=== Exercise directions ===
Each line of the data below that carries the word "using" needs to be copied.

● ● ●

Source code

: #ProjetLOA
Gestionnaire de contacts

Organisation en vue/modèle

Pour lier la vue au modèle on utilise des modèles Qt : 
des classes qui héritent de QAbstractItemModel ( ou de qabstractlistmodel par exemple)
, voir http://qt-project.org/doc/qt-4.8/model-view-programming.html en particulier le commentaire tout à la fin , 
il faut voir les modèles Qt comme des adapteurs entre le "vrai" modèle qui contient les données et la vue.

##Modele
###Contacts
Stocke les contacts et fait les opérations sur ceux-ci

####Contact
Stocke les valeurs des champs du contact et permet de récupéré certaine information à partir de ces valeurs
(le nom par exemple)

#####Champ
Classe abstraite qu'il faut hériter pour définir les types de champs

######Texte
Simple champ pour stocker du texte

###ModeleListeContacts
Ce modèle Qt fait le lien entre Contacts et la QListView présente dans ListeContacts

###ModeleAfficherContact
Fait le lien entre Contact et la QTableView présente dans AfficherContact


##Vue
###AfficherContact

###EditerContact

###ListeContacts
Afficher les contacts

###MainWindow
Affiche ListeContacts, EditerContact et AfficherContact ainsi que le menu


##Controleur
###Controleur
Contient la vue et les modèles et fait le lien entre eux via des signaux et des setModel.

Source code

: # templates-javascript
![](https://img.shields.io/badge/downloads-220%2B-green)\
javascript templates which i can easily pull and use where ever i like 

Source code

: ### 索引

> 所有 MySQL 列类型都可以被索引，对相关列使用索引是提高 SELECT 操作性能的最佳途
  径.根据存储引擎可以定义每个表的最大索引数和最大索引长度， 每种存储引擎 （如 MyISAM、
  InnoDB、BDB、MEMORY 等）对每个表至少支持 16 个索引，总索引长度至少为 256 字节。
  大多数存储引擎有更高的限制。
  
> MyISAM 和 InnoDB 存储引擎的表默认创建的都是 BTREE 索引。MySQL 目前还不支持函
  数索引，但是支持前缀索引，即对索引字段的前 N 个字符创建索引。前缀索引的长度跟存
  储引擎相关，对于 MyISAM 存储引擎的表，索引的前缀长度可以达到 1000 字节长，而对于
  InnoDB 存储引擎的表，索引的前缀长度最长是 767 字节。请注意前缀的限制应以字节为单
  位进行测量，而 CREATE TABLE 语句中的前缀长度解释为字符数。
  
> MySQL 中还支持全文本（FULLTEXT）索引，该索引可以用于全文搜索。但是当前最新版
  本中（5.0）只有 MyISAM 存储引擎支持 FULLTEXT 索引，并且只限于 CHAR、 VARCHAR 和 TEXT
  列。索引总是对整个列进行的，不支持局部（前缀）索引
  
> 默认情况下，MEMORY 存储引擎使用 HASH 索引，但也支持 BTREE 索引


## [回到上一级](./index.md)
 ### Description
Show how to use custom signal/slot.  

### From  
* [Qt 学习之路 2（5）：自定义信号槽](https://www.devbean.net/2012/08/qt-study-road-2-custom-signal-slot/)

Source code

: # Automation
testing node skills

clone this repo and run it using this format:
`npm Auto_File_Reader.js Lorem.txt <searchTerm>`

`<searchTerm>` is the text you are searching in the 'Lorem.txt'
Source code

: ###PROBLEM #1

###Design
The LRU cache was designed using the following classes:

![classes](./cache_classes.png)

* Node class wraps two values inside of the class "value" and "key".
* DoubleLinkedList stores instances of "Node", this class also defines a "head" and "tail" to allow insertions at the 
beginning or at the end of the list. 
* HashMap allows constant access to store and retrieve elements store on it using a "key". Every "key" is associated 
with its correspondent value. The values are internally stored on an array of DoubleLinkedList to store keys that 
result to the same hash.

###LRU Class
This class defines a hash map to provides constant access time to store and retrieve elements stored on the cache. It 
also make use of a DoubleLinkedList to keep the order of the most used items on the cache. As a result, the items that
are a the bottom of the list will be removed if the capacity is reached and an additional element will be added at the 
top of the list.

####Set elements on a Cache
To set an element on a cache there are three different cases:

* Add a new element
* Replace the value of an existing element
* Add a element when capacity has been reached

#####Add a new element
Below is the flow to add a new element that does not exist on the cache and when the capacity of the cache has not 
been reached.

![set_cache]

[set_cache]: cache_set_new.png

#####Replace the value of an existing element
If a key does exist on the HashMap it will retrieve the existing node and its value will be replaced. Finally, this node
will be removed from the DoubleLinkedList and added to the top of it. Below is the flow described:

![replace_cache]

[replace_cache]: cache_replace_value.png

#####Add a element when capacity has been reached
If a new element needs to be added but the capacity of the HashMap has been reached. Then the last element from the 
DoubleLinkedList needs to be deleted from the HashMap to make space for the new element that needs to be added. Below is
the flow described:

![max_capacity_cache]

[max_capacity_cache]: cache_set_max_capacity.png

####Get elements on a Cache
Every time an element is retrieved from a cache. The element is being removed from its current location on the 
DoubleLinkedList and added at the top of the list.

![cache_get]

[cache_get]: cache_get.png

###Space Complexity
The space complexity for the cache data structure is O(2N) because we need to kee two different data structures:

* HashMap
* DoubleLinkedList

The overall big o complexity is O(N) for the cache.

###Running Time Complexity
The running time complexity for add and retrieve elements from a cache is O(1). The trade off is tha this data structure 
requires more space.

● ● ●

=== Output for this task ===
clone this repo and run it using this format:
The LRU cache was designed using the following classes:
* HashMap allows constant access to store and retrieve elements store on it using a "key". Every "key" is associated 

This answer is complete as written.